▸ Exercise details
The answer must be every line from the entries below that contains "analytics".

▸ Supplied records
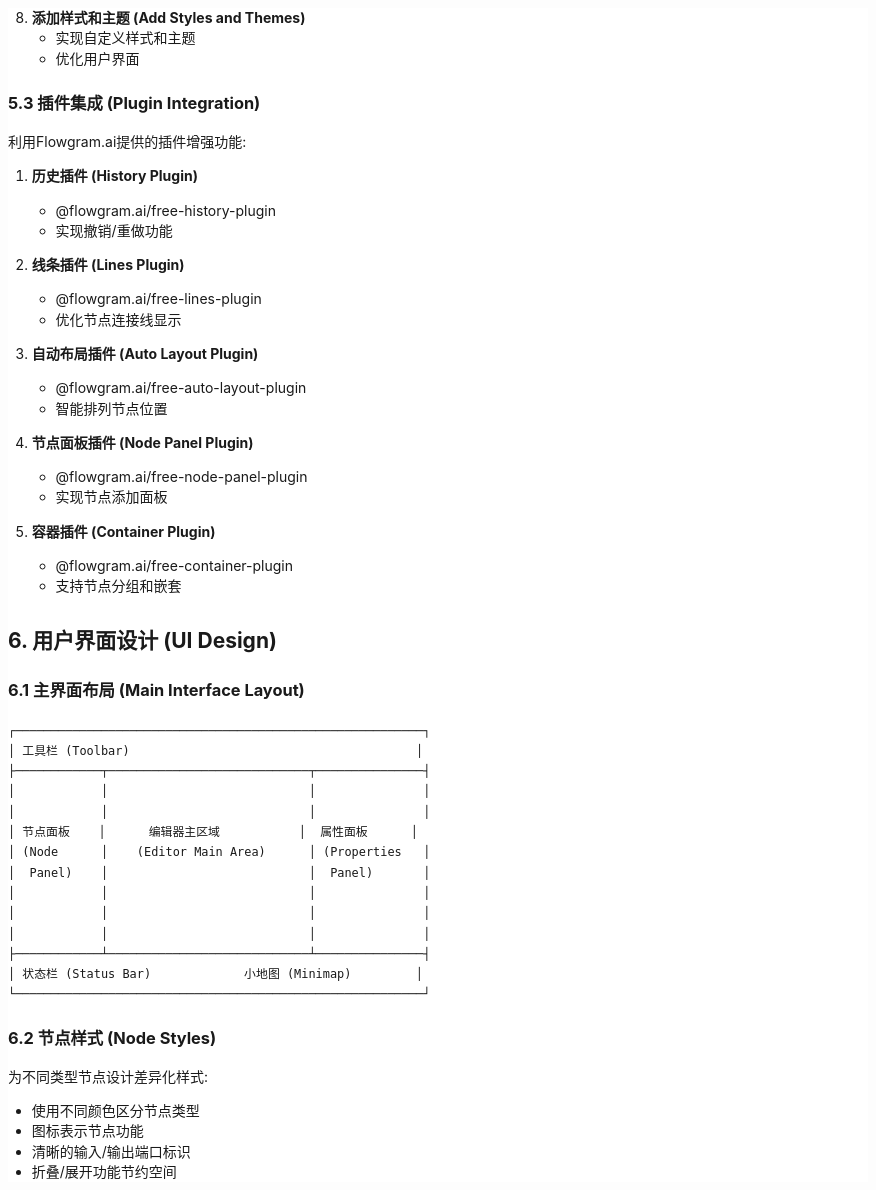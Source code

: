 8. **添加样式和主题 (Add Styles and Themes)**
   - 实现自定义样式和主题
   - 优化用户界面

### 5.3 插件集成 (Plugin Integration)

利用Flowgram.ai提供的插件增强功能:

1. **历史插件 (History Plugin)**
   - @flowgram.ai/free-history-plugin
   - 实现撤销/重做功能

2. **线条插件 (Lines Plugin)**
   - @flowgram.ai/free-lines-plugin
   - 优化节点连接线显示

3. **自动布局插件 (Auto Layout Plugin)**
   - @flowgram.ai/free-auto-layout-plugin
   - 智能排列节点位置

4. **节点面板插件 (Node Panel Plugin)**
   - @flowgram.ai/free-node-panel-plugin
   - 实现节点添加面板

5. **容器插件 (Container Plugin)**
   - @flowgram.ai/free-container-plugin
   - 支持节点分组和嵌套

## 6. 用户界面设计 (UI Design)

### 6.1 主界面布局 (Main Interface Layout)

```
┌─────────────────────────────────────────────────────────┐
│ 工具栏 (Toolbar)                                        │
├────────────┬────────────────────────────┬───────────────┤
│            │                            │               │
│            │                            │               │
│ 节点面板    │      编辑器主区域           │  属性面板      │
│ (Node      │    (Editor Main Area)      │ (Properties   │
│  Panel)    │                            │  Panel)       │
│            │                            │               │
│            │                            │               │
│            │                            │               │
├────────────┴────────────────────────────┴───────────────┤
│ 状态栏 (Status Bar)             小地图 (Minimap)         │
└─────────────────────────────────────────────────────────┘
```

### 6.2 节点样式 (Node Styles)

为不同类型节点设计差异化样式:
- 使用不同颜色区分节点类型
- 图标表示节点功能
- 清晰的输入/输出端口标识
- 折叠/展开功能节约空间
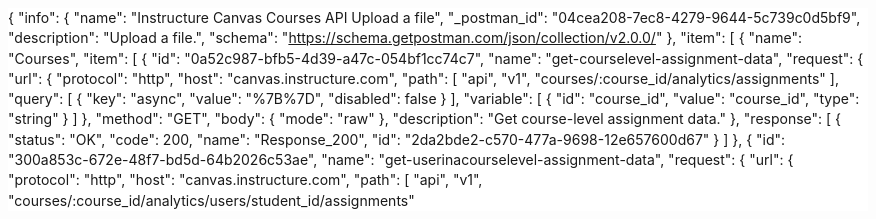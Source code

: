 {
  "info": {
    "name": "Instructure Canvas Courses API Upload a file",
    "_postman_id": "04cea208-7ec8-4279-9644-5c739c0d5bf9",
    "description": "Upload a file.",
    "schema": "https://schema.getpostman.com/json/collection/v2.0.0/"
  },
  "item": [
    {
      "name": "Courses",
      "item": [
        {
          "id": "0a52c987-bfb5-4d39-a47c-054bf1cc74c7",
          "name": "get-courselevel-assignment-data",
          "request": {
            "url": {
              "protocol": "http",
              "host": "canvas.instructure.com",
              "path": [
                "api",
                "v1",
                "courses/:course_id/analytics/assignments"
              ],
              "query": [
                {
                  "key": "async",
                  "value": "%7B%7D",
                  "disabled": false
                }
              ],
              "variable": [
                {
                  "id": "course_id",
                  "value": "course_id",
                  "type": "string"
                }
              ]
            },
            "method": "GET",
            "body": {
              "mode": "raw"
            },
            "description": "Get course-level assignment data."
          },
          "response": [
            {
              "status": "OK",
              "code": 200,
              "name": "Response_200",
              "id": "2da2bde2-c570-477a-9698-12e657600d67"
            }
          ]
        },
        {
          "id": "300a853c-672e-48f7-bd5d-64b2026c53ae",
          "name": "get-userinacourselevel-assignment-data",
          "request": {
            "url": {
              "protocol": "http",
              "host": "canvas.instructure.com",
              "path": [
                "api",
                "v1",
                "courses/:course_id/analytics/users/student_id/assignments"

▸ Solution below
                "courses/:course_id/analytics/assignments"
                "courses/:course_id/analytics/users/student_id/assignments"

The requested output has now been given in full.